I’d like to pause here in my mammoth discussion about gameplay to talk about the icing on the cake: graphics. Yes, I know that they are 2D pixel art, like many, many other games, but Graveyard Keeper manages to carve its own identity in this area, with delicate lighting effects and some great weather-based scenes. The time of day factors into this too, all combining into a truly lovely looking game. Then there are the sounds… I’ll be honest, I turned the music off for quite a while after just a few hours of it — I couldn’t concentrate on the task at hand with it repeating all the time. It’s certainly not bad, but you find that because you play for a long time it can become annoying. The sound effects are really nice though, especially when you enter the dungeon.

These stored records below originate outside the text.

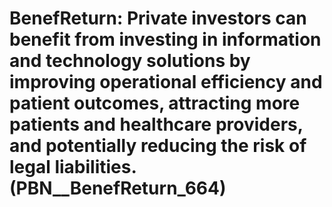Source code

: # BenefReturn: __Private investors can benefit from investing in information and technology solutions by improving operational efficiency and patient outcomes, attracting more patients and healthcare providers, and potentially reducing the risk of legal liabilities.__ (PBN__BenefReturn_664)

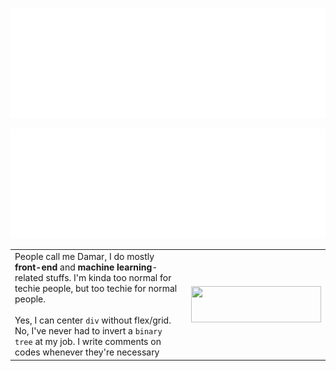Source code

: <p align="center">
<a href="#" style="display: block">
<img src="header.svg" alt="">
</a>
</p>
<img src="description.svg" alt="">
<table border="0" cellspacing="0" cellpadding="0">
 <tr>
    <td>
      People call me Damar, I do mostly <b>front-end</b> and <b>machine learning</b>-related stuffs. I'm kinda too normal for techie people, but too techie for normal people.<br><br> Yes, I can center <code>div</code> without flex/grid. No, I've never had to invert a <code>binary tree</code> at my job. I write comments on codes whenever they're necessary
    </td>
    <td valign="middle">
<p align="center">
     <img width="208" height="0"/>
     <a href="https://stackoverflow.com/users/7552340/damzaky" style="display: block"><img style="display: block" src="https://stackoverflow.com/users/flair/7552340.png" width="208" height="58"/></a>
    <img width="208" height="0"/>
</p>
    </td>
 </tr>
</table>

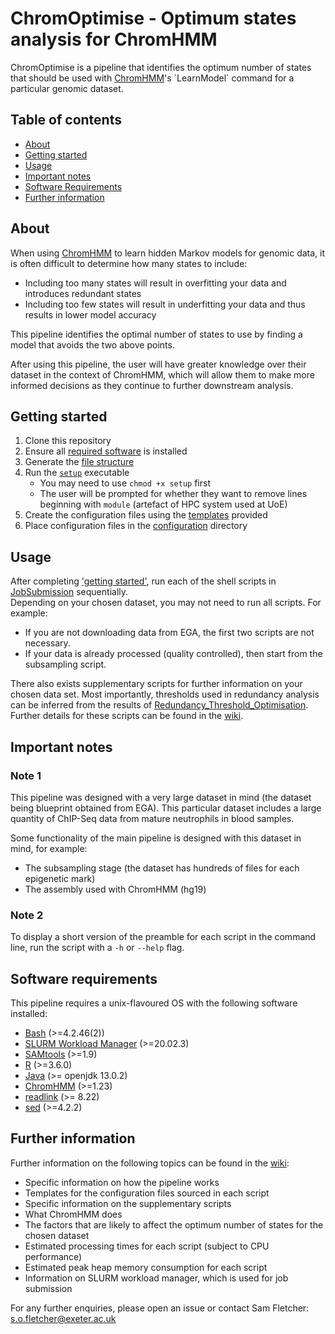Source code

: # ChromOptimise - Optimum states analysis for ChromHMM

ChromOptimise is a pipeline that identifies the optimum number of states that should be used with [ChromHMM](https://compbio.mit.edu/ChromHMM/#:~:text=ChromHMM%20is%20software%20for%20learning,and%20spatial%20patterns%20of%20marks.)'s `LearnModel` command for a particular genomic dataset.

## Table of contents
- [About](#About)
- [Getting started](#getting-started)
- [Usage](#usage)
- [Important notes](#important-notes)
- [Software Requirements](#software-requirements)
- [Further information](#further-information)

## About
When using [ChromHMM](https://compbio.mit.edu/ChromHMM/#:~:text=ChromHMM%20is%20software%20for%20learning,and%20spatial%20patterns%20of%20marks.) to learn hidden Markov models for genomic data, it is often difficult to determine how many states to include:
- Including too many states will result in overfitting your data and introduces redundant states
- Including too few states will result in underfitting your data and thus results in lower model accuracy

This pipeline identifies the optimal number of states to use by finding a model that avoids the two above points. 

After using this pipeline, the user will have greater knowledge over their dataset in the context of ChromHMM, which will allow them to make more informed decisions as they continue to further downstream analysis.

## Getting started
1) Clone this repository
2) Ensure all [required software](#software-requirements) is installed
3) Generate the [file structure](https://github.com/sof202/ChromOptimise/wiki/Configuration-Files-Setup#data-directory-structure) 
4) Run the [`setup`](https://github.com/sof202/ChromOptimise/blob/main/setup) executable 
    - You may need to use `chmod +x setup` first
    - The user will be prompted for whether they want to remove lines beginning with `module` (artefact of HPC system used at UoE)
5) Create the configuration files using the [templates](https://github.com/sof202/ChromOptimise/wiki/Configuration-Files-Setup) provided
6) Place configuration files in the [configuration](https://github.com/sof202/ChromOptimise/tree/main/configuration) directory



## Usage
After completing ['getting started'](#getting-started), run each of the shell scripts in [JobSubmission](https://github.com/sof202/ChromOptimise/tree/main/JobSubmission) sequentially. 
\
Depending on your chosen dataset, you may not need to run all scripts. For example:
- If you are not downloading data from EGA, the first two scripts are not necessary. 
- If your data is already processed (quality controlled), then start from the subsampling script.

There also exists supplementary scripts for further information on your chosen data set. Most importantly, thresholds used in redundancy analysis can be inferred from the results of [Redundancy_Threshold_Optimisation](https://github.com/sof202/ChromOptimise/tree/main/supplementary/Redundancy_Threshold_Optimisation). Further details for these scripts can be found in the [wiki](https://github.com/sof202/ChromOptimise/wiki/Pipeline-Explanation). 

## Important notes
### Note 1
This pipeline was designed with a very large dataset in mind (the dataset being blueprint obtained from EGA). This particular dataset includes a large quantity of ChIP-Seq data from mature neutrophils in blood samples. 

Some functionality of the main pipeline is designed with this dataset in mind, for example:
- The subsampling stage (the dataset has hundreds of files for each epigenetic mark)
- The assembly used with ChromHMM (hg19)

### Note 2
To display a short version of the preamble for each script in the command line, run the script with a `-h` or `--help` flag.

## Software requirements
This pipeline requires a unix-flavoured OS with the following software installed:
- [Bash](https://www.gnu.org/software/bash/) (>=4.2.46(2))
- [SLURM Workload Manager](https://slurm.schedmd.com/overview.html) (>=20.02.3)
- [SAMtools](http://www.htslib.org) (>=1.9)
- [R](https://www.r-project.org) (>=3.6.0)
- [Java](https://www.java.com/en/) (>= openjdk 13.0.2)
- [ChromHMM](https://compbio.mit.edu/ChromHMM/#:~:text=ChromHMM%20is%20software%20for%20learning,and%20spatial%20patterns%20of%20marks.) (>=1.23)
- [readlink](https://github.com/coreutils/coreutils/tree/master) (>= 8.22)
- [sed](https://www.gnu.org/software/sed/) (>=4.2.2)

## Further information
Further information on the following topics can be found in the [wiki](https://github.com/sof202/ChromOptimise/wiki):
- Specific information on how the pipeline works
- Templates for the configuration files sourced in each script
- Specific information on the supplementary scripts
- What ChromHMM does
- The factors that are likely to affect the optimum number of states for the chosen dataset
- Estimated processing times for each script (subject to CPU performance) 
- Estimated peak heap memory consumption for each script
- Information on SLURM workload manager, which is used for job submission


For any further enquiries, please open an issue or contact Sam Fletcher:
\
s.o.fletcher@exeter.ac.uk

Ah yes, I had forgotten the dungeon. Underneath your crypt area, once you have earned enough reputation with one of the NPCs and completed a number of quests for him, you have access to a dungeon area. This plays similarly to the rest of the game in the way you move through it, but is obviously filled with nasty creatures all bent on doing you harm. Killing these creatures, however, gives you ingredients for recipes that you might not otherwise be able to acquire. The nicest thing about the dungeon though, is that it lets you jump to any floor you have already visited — removing hours of needless wandering. It is split into fifteen floors, which progress in difficulty the further down you go… of course, this means you probably want better weapons and armour, which you can craft once you have unlocked that skill from the tech tree… and so the cycle continues.
All in all I would say that, assuming you have some patience and are looking for a game to sink quite a few hours into, Graveyard Keeper is a great game to spend your time with. Yes, there are issues, but they are nothing more than a minor irritation and don’t taint the otherwise addictive nature of unlocking, crafting, building, questing and developing that the game champions with much aplomb.
Graveyard Keeper is available now on Xbox One, PC, Mac and Linux.